Strindberg se tornou católico após os acontecimentos narrados no livro. “Buscar a Deus e encontrar o diabo! Eis o que me aconteceu!” (p. 208). Aqui está o resumo do livro. É em busca de sentido na vida que o autor envereda por qualquer coisa que lhe caia nas mãos, se deixando levar e seduzir pelas doutrinas mais diferentes e antagônicas possíveis, sempre imaginando que será capaz de dar conta de tudo e extrair um conhecimento purificado, que o colocaria em uma situação privilegiada frente à realidade. Aliás, ao mesmo tempo que levava à sério a alquimia, ela serve como metáfora para sua condição: purificar toda a matéria bruta de sua vida até transformá-la em ouro. Essa obsessão é recorrente em pessoas que consideram sua vida desperdiçada ao mesmo tempo que julgam estarem destinadas a algo espetacular.
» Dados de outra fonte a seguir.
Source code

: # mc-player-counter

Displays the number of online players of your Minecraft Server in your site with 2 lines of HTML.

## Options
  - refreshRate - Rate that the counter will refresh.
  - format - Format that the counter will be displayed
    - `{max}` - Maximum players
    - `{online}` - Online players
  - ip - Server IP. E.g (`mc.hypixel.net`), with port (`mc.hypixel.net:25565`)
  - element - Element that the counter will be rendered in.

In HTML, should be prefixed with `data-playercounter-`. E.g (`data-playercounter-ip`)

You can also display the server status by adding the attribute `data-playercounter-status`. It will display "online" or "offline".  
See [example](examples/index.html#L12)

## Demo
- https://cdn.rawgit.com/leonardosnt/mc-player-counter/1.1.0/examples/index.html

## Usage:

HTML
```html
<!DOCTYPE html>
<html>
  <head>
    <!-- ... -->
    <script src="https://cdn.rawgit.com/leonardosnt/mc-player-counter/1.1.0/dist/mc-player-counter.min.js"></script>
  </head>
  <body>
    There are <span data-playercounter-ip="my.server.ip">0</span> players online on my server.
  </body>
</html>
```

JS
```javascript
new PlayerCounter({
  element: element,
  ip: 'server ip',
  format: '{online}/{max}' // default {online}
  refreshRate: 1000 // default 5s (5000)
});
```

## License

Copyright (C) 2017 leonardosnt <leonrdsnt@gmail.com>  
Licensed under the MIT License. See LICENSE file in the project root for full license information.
O que é o inferno que Strindberg viveu, portanto? É o sofrimento de uma alma desorientada, que mergulha fundo em qualquer simulacro de sabedoria ou salvação, que dirige sua vida para os recantos mais obscuros e podres possíveis, sempre na espera de encontrar salvação a cada gole de veneno que toma. Mas o principal estava ali, que era o desejo de encontrar salvação real. Em momento algum ele parece ter se apegado ao lamaçal como se ele fosse a única alternativa. Mesmo bastante desorientado, enfrentando sofrimento psicológico e físico, somatizando o estado emocional, ele ainda manteve o sentimento de que estava lidando com a coisa mais importante de todas: sua salvação. E isso serviu como um tipo de guia inconsciente, à qual ele se agarrava durante a tormenta, mas involuntariamente.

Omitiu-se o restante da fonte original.